##### Data for processing

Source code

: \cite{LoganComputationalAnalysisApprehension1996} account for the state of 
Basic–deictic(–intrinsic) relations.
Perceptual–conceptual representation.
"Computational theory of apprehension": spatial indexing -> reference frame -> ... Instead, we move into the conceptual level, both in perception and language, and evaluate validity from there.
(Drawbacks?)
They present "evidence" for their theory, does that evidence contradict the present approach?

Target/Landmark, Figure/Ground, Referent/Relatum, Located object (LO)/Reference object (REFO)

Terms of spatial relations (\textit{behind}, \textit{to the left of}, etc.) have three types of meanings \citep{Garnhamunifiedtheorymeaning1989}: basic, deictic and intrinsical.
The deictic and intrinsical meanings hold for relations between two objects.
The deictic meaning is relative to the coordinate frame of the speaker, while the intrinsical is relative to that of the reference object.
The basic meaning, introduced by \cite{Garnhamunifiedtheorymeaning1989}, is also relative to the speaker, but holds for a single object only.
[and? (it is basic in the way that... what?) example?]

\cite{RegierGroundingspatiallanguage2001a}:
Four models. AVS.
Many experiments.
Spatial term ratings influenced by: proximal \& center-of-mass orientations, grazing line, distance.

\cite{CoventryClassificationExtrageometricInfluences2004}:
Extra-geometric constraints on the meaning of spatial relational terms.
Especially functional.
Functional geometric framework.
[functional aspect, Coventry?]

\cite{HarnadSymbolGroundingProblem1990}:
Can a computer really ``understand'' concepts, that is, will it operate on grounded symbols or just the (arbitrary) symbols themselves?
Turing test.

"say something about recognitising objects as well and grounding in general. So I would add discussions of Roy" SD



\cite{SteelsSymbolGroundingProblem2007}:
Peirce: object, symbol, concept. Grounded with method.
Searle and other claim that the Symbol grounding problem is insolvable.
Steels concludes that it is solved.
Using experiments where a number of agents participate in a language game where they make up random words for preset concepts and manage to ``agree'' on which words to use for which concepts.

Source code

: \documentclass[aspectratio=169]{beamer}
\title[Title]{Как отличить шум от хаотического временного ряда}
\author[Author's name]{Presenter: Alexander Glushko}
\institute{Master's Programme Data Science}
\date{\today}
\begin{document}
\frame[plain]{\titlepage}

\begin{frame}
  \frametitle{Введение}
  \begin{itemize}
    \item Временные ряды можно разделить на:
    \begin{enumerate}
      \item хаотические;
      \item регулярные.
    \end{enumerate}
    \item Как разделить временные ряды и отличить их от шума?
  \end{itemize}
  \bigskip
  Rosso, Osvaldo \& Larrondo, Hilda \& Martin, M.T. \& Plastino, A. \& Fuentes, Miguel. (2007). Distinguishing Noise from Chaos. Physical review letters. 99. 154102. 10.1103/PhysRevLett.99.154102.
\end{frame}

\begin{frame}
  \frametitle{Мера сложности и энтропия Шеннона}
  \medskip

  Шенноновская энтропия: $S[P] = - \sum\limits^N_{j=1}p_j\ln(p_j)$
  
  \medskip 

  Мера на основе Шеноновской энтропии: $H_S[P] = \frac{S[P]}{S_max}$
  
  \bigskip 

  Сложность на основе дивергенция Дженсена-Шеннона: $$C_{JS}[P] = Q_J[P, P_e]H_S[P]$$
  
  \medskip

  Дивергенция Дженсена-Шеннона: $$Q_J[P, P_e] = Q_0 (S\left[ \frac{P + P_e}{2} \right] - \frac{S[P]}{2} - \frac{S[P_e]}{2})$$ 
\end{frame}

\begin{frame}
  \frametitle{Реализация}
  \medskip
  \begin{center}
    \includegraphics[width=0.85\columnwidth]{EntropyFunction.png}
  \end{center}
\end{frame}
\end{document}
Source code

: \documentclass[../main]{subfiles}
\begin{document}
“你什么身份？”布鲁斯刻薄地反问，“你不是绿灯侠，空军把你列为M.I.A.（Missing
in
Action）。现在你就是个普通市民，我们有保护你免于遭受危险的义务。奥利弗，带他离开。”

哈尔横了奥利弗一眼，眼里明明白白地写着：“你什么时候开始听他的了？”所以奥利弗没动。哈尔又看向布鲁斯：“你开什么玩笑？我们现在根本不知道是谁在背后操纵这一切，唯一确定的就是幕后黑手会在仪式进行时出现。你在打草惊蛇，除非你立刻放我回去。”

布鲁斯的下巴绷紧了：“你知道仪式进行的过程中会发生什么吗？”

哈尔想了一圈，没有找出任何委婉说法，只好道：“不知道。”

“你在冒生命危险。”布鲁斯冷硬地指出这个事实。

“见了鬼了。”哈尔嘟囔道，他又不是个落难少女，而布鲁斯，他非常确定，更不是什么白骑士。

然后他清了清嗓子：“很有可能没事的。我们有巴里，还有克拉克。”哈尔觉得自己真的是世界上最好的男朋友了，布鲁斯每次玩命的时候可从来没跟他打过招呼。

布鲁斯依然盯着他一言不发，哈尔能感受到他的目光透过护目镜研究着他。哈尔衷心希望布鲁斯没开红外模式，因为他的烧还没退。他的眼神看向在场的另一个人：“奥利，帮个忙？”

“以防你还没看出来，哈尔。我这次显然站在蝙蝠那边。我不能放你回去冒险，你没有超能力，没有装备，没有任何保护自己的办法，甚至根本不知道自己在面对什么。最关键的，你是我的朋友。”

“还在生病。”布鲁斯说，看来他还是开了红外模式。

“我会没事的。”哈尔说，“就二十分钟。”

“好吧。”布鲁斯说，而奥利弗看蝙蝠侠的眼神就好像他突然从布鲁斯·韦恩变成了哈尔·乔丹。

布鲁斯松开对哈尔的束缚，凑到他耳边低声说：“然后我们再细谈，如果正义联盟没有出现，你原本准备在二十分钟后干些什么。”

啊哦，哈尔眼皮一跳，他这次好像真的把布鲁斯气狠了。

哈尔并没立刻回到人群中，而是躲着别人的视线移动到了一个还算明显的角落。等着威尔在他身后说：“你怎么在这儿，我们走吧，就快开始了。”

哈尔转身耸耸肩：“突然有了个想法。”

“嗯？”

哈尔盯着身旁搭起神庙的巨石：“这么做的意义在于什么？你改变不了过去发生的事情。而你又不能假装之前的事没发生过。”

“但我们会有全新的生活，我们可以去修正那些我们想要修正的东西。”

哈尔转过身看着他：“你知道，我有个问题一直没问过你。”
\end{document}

##########

Problem requirements: Return the data in full, exactly as it appears above.

Your response:
Source code

: \cite{LoganComputationalAnalysisApprehension1996} account for the state of 
Basic–deictic(–intrinsic) relations.
Perceptual–conceptual representation.
"Computational theory of apprehension": spatial indexing -> reference frame -> ... Instead, we move into the conceptual level, both in perception and language, and evaluate validity from there.
(Drawbacks?)
They present "evidence" for their theory, does that evidence contradict the present approach?

Target/Landmark, Figure/Ground, Referent/Relatum, Located object (LO)/Reference object (REFO)

Terms of spatial relations (\textit{behind}, \textit{to the left of}, etc.) have three types of meanings \citep{Garnhamunifiedtheorymeaning1989}: basic, deictic and intrinsical.
The deictic and intrinsical meanings hold for relations between two objects.
The deictic meaning is relative to the coordinate frame of the speaker, while the intrinsical is relative to that of the reference object.
The basic meaning, introduced by \cite{Garnhamunifiedtheorymeaning1989}, is also relative to the speaker, but holds for a single object only.
[and? (it is basic in the way that... what?) example?]

\cite{RegierGroundingspatiallanguage2001a}:
Four models. AVS.
Many experiments.
Spatial term ratings influenced by: proximal \& center-of-mass orientations, grazing line, distance.

\cite{CoventryClassificationExtrageometricInfluences2004}:
Extra-geometric constraints on the meaning of spatial relational terms.
Especially functional.
Functional geometric framework.
[functional aspect, Coventry?]

\cite{HarnadSymbolGroundingProblem1990}:
Can a computer really ``understand'' concepts, that is, will it operate on grounded symbols or just the (arbitrary) symbols themselves?
Turing test.

"say something about recognitising objects as well and grounding in general. So I would add discussions of Roy" SD



\cite{SteelsSymbolGroundingProblem2007}:
Peirce: object, symbol, concept. Grounded with method.
Searle and other claim that the Symbol grounding problem is insolvable.
Steels concludes that it is solved.
Using experiments where a number of agents participate in a language game where they make up random words for preset concepts and manage to ``agree'' on which words to use for which concepts.

Source code

: \documentclass[aspectratio=169]{beamer}
\title[Title]{Как отличить шум от хаотического временного ряда}
\author[Author's name]{Presenter: Alexander Glushko}
\institute{Master's Programme Data Science}
\date{\today}
\begin{document}
\frame[plain]{\titlepage}

\begin{frame}
  \frametitle{Введение}
  \begin{itemize}
    \item Временные ряды можно разделить на:
    \begin{enumerate}
      \item хаотические;
      \item регулярные.
    \end{enumerate}
    \item Как разделить временные ряды и отличить их от шума?
  \end{itemize}
  \bigskip
  Rosso, Osvaldo \& Larrondo, Hilda \& Martin, M.T. \& Plastino, A. \& Fuentes, Miguel. (2007). Distinguishing Noise from Chaos. Physical review letters. 99. 154102. 10.1103/PhysRevLett.99.154102.
\end{frame}

\begin{frame}
  \frametitle{Мера сложности и энтропия Шеннона}
  \medskip

  Шенноновская энтропия: $S[P] = - \sum\limits^N_{j=1}p_j\ln(p_j)$
  
  \medskip 

  Мера на основе Шеноновской энтропии: $H_S[P] = \frac{S[P]}{S_max}$
  
  \bigskip 

  Сложность на основе дивергенция Дженсена-Шеннона: $$C_{JS}[P] = Q_J[P, P_e]H_S[P]$$
  
  \medskip

  Дивергенция Дженсена-Шеннона: $$Q_J[P, P_e] = Q_0 (S\left[ \frac{P + P_e}{2} \right] - \frac{S[P]}{2} - \frac{S[P_e]}{2})$$ 
\end{frame}

\begin{frame}
  \frametitle{Реализация}
  \medskip
  \begin{center}
    \includegraphics[width=0.85\columnwidth]{EntropyFunction.png}
  \end{center}
\end{frame}
\end{document}
Source code

: \documentclass[../main]{subfiles}
\begin{document}
“你什么身份？”布鲁斯刻薄地反问，“你不是绿灯侠，空军把你列为M.I.A.（Missing
in
Action）。现在你就是个普通市民，我们有保护你免于遭受危险的义务。奥利弗，带他离开。”

哈尔横了奥利弗一眼，眼里明明白白地写着：“你什么时候开始听他的了？”所以奥利弗没动。哈尔又看向布鲁斯：“你开什么玩笑？我们现在根本不知道是谁在背后操纵这一切，唯一确定的就是幕后黑手会在仪式进行时出现。你在打草惊蛇，除非你立刻放我回去。”

布鲁斯的下巴绷紧了：“你知道仪式进行的过程中会发生什么吗？”

哈尔想了一圈，没有找出任何委婉说法，只好道：“不知道。”

“你在冒生命危险。”布鲁斯冷硬地指出这个事实。

“见了鬼了。”哈尔嘟囔道，他又不是个落难少女，而布鲁斯，他非常确定，更不是什么白骑士。

然后他清了清嗓子：“很有可能没事的。我们有巴里，还有克拉克。”哈尔觉得自己真的是世界上最好的男朋友了，布鲁斯每次玩命的时候可从来没跟他打过招呼。

布鲁斯依然盯着他一言不发，哈尔能感受到他的目光透过护目镜研究着他。哈尔衷心希望布鲁斯没开红外模式，因为他的烧还没退。他的眼神看向在场的另一个人：“奥利，帮个忙？”

“以防你还没看出来，哈尔。我这次显然站在蝙蝠那边。我不能放你回去冒险，你没有超能力，没有装备，没有任何保护自己的办法，甚至根本不知道自己在面对什么。最关键的，你是我的朋友。”

“还在生病。”布鲁斯说，看来他还是开了红外模式。

“我会没事的。”哈尔说，“就二十分钟。”

“好吧。”布鲁斯说，而奥利弗看蝙蝠侠的眼神就好像他突然从布鲁斯·韦恩变成了哈尔·乔丹。

布鲁斯松开对哈尔的束缚，凑到他耳边低声说：“然后我们再细谈，如果正义联盟没有出现，你原本准备在二十分钟后干些什么。”

啊哦，哈尔眼皮一跳，他这次好像真的把布鲁斯气狠了。

哈尔并没立刻回到人群中，而是躲着别人的视线移动到了一个还算明显的角落。等着威尔在他身后说：“你怎么在这儿，我们走吧，就快开始了。”

哈尔转身耸耸肩：“突然有了个想法。”

“嗯？”

哈尔盯着身旁搭起神庙的巨石：“这么做的意义在于什么？你改变不了过去发生的事情。而你又不能假装之前的事没发生过。”

“但我们会有全新的生活，我们可以去修正那些我们想要修正的东西。”

哈尔转过身看着他：“你知道，我有个问题一直没问过你。”
\end{document}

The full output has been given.